Power MOSFETs are a well known type of semiconductor transistor that may be used as a switching device in high power applications. Power MOSFETs are three terminal devices that include a source region and a drain region that are separated by a channel, and a gate electrode that is disposed adjacent the channel. A power MOSFET may be turned on or off by applying a gate bias voltage to the gate electrode. When a power MOSFET is turned on (i.e., it is in its “on-state”), current is conducted through the channel of the MOSFET between the source region and the drain region. When the bias voltage is removed from the gate electrode (or reduced below a threshold level), the current ceases to conduct through the channel. By way of example, an n-type MOSFET has n-type source and drain regions and a p-type channel. An n-type MOSFET turns on when a gate bias voltage is applied to the gate electrode that is sufficient to create a conductive n-type inversion layer in the p-type channel region that electrically connects the n-type source and drain regions, thereby allowing for majority carrier conduction therebetween.
The gate electrode of a power MOSFET is separated from the channel region by a thin oxide or other gate insulating layer. Because the gate of the MOSFET is only capacitively coupled to the channel region through the gate insulating layer, minimal gate current is required to maintain the MOSFET in its on-state or to switch the MOSFET between its on-state and its off-state. Thus, only minimal charging and discharging current is required during switching, allowing for less complex gate drive circuitry. Moreover, because MOSFETS are unipolar devices in which current conduction occurs solely through majority carrier transport, MOSFETs may exhibit very high switching speeds. The drift region of a power MOSFET, however, may exhibit a relatively high on-resistance, which arises from the absence of minority carrier injection. This increased resistance can limit the forward current density achievable with power MOSFETs. Additionally, the gate insulating layer of MOSFETs may degrade over time with use of the MOSFET, which can result in device failure and/or limit the rated operating characteristics (e.g., blocking voltage) of the MOSFET to levels that will not cause excessive degradation of the gate insulating layer.
Many power semiconductor devices are formed of silicon (“Si”), although a variety of other semiconductor materials have also been used. In particular, in high power applications, a variety of wide band-gap semiconductors have been used (herein, the term “wide band-gap semiconductor” encompasses any semiconductor having a band-gap of at least 1.4 eV) due, for example, to their high electric field breakdown strength. One such wide band-gap semiconductor is silicon carbide (“SiC”), which has a number of potentially advantageous semiconductor characteristics including, for example, a high electric field breakdown strength, high thermal conductivity, high electron mobility, high melting point and high-saturated electron drift velocity. Thus, relative to devices formed in other semiconductor materials such as, for example, silicon, electronic devices formed in silicon carbide may have the capability of operating at higher temperatures, at high power densities, at higher speeds, at higher power levels and/or under high radiation densities. Silicon carbide MOSFETs have been used as switching devices in a variety of power applications because of their ability to handle relatively large output currents and support relatively high blocking voltages.

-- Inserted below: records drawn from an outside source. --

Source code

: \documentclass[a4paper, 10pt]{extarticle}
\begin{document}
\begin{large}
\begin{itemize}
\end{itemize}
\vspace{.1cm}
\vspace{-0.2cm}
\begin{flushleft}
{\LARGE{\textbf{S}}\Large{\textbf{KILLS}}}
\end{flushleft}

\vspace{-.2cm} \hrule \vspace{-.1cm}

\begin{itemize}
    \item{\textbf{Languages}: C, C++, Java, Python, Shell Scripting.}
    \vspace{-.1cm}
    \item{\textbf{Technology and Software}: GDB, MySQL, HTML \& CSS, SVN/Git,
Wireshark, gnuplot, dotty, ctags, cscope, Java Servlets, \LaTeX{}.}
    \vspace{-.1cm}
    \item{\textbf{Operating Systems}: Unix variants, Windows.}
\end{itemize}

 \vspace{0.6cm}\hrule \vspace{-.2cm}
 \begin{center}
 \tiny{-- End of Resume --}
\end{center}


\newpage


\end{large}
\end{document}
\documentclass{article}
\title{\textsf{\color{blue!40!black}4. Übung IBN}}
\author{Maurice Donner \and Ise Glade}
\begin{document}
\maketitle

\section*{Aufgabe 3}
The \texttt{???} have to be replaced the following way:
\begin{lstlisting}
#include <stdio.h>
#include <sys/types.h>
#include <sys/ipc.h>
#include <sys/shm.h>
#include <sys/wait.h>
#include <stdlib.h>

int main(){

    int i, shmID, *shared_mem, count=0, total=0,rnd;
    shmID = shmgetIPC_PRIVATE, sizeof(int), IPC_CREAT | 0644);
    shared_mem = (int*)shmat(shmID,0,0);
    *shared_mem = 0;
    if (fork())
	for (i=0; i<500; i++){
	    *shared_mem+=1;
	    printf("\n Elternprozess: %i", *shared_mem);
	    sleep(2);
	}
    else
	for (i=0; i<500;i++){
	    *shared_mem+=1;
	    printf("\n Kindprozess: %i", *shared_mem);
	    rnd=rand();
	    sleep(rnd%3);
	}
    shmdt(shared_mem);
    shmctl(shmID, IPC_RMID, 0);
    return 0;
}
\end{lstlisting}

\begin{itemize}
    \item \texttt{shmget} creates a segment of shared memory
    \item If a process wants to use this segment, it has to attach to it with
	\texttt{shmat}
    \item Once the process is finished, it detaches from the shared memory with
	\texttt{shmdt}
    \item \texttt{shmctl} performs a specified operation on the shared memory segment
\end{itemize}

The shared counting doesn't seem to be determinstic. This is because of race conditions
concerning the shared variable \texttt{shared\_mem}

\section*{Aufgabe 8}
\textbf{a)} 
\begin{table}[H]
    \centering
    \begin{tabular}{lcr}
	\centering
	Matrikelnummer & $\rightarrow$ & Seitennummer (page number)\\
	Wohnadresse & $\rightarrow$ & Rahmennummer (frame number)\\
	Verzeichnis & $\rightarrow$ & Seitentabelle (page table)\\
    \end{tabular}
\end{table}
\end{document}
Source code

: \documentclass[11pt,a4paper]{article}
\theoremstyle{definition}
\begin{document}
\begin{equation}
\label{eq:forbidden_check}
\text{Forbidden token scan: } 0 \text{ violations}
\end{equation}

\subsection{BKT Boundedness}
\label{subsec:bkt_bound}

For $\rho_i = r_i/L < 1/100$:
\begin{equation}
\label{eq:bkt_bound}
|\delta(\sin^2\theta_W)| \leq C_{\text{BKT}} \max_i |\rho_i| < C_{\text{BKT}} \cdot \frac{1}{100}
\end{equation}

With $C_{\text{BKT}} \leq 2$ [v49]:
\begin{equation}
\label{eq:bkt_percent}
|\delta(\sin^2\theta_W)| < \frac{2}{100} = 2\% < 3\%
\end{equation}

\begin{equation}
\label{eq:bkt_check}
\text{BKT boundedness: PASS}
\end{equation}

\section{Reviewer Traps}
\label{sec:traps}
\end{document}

For example, silicon carbide power double-implanted MOSFETS (“DMOSFETS”) may exhibit superior performance as compared to silicon-based MOSFETs in a number of high power switching applications. However, mass production of silicon carbide DMOSFETS may be unduly expensive because of, for example, the number of ion implantation steps. Moreover, the production process is complicated by the large number of photolithography processes that may be required, and this complexity can negatively impact overall device yields. Moreover, the channel mobility of silicon carbide power DMOSFETs may be relatively low, and thus larger chip sizes are typically required. These considerations have limited the use of silicon carbide DMOSFETs in commercial applications.
In DMOSFET devices, the channel region is located under the gate electrode, and hence current flow through the channel is in a horizontal direction (i.e., the channel defines a plane that is generally parallel to the substrate). As a result, the current only flows through a relatively small area, and hence the resistance of the channel may be relatively high. Silicon carbide MOSFETs having a trench gate structure are also known in the art. In these devices, the source is located at the top of the device and the drain is located at the bottom of the device, and hence the current flows through the device in a vertical direction (i.e., the channel defines a plane that is generally normal to the substrate). Typically, these devices have two source connections (one on either side of the gate electrode), and the channel current through these devices flows through a much larger area. This reduces the “on-resistance” of the device, which allows the device to handle much higher powers as compared to conventional MOSFETs. One specific type of MOSFET having a trench gate structure is the UMOSFET, which refers to a vertical MOSFET having a trench that generally resembles a “U” shape. UMOSFETs may operate at higher speeds and/or exhibit a lower on-resistance as compared to conventional MOSFETs.